Sunday, October 19, 2014

Book Review: 1177 B.C.

(short) Book Review: A book that may be of some interest....
(Review by  A. Bernard Knapp)

1177 B.C.: The Year Civilization Collapsed
Eric H. Cline, 
Princeton University Press   237pp

"1177 B.C. seeks to explain the complexities that brought an end to the Late Bronze Age (LBA) in the eastern Mediterranean. The protagonists are the ‘Sea Peoples’, best known from contemporary Egyptian documents, and the main problem is the extent to which they were responsible for archaeologically attested destructions extending from the Aegean in the west to
Mesopotamia in the east. Cline sets the stage, literally, with a prologue and three ‘acts’ covering, respectively, the 15th, 14th and 13th centuries bc.
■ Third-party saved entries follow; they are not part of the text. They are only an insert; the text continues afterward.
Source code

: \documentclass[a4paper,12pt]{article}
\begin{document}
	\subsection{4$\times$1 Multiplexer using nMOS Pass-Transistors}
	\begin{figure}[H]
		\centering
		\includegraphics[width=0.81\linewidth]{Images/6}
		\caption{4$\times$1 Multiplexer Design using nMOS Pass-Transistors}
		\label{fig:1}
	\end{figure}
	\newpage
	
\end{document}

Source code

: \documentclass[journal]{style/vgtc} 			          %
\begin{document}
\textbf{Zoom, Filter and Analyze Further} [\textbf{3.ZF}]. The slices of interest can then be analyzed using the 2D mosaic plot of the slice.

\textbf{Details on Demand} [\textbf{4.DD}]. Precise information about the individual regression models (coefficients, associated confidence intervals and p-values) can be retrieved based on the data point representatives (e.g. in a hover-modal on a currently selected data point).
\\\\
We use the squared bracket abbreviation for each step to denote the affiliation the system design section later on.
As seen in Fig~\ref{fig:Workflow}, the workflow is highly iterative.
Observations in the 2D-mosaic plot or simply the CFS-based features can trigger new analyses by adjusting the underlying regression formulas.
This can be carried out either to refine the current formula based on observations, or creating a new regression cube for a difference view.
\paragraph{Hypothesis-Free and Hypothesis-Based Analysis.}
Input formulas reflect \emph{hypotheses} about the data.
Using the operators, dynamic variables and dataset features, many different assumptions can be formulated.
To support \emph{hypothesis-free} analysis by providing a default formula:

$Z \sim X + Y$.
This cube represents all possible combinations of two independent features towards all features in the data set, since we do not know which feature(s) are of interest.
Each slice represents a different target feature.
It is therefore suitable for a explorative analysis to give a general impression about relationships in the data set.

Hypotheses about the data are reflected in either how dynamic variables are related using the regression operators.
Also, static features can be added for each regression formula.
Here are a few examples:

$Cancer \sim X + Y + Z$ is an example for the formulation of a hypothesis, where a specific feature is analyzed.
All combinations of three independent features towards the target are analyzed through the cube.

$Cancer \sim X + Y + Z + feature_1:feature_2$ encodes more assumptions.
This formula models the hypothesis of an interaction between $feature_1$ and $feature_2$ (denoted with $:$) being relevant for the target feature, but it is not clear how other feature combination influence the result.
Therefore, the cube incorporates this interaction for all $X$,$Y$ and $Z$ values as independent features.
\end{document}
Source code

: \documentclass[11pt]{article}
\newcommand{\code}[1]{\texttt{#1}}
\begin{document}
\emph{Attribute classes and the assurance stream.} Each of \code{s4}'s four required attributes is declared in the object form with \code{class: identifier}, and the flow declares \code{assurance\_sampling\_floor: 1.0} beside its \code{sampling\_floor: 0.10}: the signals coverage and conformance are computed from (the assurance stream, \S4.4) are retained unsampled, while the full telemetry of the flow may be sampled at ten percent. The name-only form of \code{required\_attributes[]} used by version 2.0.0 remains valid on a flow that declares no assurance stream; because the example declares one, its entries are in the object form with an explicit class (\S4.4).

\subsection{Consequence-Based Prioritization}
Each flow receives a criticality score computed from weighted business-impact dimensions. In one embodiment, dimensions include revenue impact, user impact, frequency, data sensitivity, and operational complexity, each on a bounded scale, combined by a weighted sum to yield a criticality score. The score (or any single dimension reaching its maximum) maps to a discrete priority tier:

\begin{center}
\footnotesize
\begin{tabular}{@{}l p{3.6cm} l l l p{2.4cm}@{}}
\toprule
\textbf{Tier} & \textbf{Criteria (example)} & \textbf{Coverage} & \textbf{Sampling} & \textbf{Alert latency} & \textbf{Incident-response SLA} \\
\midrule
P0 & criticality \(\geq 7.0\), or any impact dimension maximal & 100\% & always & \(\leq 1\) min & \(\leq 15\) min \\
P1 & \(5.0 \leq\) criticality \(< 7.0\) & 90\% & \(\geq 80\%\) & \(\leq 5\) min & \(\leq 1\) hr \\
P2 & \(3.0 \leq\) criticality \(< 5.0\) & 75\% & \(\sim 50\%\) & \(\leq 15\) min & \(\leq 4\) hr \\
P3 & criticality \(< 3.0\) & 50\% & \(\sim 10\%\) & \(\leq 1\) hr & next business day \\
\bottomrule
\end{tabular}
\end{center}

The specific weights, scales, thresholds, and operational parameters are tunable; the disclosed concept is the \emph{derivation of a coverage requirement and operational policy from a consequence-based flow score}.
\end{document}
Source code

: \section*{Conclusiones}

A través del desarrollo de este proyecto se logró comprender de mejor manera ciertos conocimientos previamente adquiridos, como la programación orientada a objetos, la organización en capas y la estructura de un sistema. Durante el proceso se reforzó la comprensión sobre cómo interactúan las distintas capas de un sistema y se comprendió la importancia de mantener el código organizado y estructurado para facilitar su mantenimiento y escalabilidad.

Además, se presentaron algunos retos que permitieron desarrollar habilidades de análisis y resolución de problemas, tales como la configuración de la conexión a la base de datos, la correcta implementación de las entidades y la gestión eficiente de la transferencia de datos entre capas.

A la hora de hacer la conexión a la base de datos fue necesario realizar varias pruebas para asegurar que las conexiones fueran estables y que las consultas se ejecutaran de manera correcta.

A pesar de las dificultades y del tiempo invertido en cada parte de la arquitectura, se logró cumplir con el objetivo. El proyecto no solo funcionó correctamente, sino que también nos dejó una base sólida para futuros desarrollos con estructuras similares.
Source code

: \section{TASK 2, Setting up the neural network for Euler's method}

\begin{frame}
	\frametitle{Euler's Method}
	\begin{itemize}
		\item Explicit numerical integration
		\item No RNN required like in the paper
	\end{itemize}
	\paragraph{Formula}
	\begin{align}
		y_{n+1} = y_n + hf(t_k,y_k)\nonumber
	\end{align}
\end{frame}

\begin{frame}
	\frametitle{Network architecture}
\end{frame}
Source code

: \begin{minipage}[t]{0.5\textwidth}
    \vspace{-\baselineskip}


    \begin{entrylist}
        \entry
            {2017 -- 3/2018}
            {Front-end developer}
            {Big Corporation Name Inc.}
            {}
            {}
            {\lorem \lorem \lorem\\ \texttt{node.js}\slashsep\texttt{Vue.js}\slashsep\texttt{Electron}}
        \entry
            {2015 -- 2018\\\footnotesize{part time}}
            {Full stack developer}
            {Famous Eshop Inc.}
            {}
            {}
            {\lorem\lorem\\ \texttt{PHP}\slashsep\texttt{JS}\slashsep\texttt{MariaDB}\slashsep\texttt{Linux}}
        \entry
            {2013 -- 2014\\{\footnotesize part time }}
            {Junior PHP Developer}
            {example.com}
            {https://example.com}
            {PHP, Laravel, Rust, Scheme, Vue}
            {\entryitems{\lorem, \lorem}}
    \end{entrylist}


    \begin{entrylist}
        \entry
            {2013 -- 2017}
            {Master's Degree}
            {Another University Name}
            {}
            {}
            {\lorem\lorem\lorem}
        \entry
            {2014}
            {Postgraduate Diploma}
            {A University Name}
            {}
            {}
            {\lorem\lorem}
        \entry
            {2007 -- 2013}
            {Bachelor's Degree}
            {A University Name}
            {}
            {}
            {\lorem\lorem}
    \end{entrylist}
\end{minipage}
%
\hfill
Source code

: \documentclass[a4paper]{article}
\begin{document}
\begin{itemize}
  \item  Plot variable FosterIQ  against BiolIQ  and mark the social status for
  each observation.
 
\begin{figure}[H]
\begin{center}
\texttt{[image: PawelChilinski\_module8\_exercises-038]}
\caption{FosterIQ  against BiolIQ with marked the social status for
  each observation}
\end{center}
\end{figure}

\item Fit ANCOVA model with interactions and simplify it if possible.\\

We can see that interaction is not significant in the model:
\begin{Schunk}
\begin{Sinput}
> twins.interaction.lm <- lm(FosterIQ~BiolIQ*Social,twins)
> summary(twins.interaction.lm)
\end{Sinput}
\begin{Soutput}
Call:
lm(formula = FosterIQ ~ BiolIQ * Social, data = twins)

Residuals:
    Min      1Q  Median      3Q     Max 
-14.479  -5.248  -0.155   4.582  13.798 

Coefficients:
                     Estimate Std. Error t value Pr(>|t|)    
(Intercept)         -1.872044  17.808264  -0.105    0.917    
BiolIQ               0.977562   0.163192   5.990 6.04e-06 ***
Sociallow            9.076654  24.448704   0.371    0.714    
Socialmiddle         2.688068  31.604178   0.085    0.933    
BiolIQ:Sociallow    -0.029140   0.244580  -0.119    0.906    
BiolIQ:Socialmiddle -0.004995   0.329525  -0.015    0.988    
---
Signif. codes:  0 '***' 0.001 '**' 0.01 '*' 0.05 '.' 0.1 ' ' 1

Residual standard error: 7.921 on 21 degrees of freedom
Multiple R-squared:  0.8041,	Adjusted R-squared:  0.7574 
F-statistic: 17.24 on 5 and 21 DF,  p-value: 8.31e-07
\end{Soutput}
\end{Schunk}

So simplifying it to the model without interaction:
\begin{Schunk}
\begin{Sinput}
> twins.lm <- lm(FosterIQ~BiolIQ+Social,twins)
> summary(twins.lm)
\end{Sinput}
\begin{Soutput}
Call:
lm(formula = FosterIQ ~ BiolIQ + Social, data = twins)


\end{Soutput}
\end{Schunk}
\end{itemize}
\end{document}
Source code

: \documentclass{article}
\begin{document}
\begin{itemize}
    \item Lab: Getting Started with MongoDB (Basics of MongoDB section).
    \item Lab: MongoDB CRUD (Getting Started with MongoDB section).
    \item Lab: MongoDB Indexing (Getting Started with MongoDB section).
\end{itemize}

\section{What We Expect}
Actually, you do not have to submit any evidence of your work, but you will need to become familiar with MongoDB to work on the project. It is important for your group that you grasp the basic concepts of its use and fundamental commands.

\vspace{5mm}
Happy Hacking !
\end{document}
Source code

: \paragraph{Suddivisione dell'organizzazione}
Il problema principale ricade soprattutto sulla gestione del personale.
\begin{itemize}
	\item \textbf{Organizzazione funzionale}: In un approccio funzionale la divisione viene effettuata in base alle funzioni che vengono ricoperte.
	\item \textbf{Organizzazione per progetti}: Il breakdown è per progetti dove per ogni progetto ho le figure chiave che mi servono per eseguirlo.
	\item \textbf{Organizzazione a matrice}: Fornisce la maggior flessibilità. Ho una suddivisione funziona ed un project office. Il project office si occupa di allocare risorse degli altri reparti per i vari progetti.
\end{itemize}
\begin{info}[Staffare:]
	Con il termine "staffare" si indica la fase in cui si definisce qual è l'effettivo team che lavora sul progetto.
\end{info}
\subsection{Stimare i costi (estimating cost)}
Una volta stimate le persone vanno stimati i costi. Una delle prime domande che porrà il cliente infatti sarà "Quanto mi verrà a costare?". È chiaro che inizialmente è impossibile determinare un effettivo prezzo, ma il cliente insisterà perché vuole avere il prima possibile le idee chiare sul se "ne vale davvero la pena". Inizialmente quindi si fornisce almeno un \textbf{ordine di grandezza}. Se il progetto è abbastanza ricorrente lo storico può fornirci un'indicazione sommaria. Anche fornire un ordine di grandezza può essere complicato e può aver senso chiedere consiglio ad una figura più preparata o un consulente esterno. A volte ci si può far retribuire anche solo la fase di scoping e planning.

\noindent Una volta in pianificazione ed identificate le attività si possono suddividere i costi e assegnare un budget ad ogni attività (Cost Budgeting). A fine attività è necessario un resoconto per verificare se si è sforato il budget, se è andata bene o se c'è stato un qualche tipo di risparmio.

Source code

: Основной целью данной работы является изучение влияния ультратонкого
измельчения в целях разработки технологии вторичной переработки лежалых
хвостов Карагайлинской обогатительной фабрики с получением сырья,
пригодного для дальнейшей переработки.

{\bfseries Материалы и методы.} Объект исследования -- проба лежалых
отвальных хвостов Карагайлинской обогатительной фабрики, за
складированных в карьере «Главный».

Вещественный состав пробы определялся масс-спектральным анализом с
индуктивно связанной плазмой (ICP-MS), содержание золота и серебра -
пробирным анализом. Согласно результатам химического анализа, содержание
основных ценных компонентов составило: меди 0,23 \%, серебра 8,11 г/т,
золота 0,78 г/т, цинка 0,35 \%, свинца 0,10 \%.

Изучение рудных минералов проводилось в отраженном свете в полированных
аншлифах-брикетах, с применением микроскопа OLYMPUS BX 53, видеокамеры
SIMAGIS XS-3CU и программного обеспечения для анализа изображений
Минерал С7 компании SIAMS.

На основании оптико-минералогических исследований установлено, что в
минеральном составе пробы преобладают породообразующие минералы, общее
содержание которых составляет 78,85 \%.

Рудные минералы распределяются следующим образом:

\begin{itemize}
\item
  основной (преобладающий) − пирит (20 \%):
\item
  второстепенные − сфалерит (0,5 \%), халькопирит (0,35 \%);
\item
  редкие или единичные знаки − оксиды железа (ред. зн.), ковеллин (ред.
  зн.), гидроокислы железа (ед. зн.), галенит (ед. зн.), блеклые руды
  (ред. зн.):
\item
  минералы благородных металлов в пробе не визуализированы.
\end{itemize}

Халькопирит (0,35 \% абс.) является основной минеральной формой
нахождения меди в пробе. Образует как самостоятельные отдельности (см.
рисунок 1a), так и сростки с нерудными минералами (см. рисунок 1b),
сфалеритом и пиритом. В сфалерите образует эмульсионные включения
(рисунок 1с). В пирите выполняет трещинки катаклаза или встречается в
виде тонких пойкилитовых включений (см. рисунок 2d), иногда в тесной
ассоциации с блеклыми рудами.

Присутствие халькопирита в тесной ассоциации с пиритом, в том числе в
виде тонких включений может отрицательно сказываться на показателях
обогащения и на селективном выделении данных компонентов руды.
Acts 1 to 3 provide a series of vignettes – e.g., the Trojan War, the Exodus, the battle of Qadesh – cleverly woven together .....

Cline’s story embraces the dramatis personae (kings, queens, pharaohs), as well as the merchants, ships and mariners involved in the extensive trade relations that characterised the 300-year-long ‘international age’ leading up to the ‘apocalyptic disaster’. In two eye-opening charts, Cline outlines the social network of relationships attested in Egypt’s Amarna Letters and the individuals involved in the correspondence of the merchant Urtenu at Ugarit in Syria. 


 The precise dates (including the title) are best guesses from a limited set of viable radiocarbon dates, some anchor points in documentary sources and circular reasoning, but it’s probably the best we can do at present."

The Sea Peoples are thought by some to be the Philistines.... And Samson said, Let me die with the Philistines. Judges 16:30
But then  again.....
And further, by these, my son, be admonished:
of making many books there is no end;
and much study is a weariness of the flesh.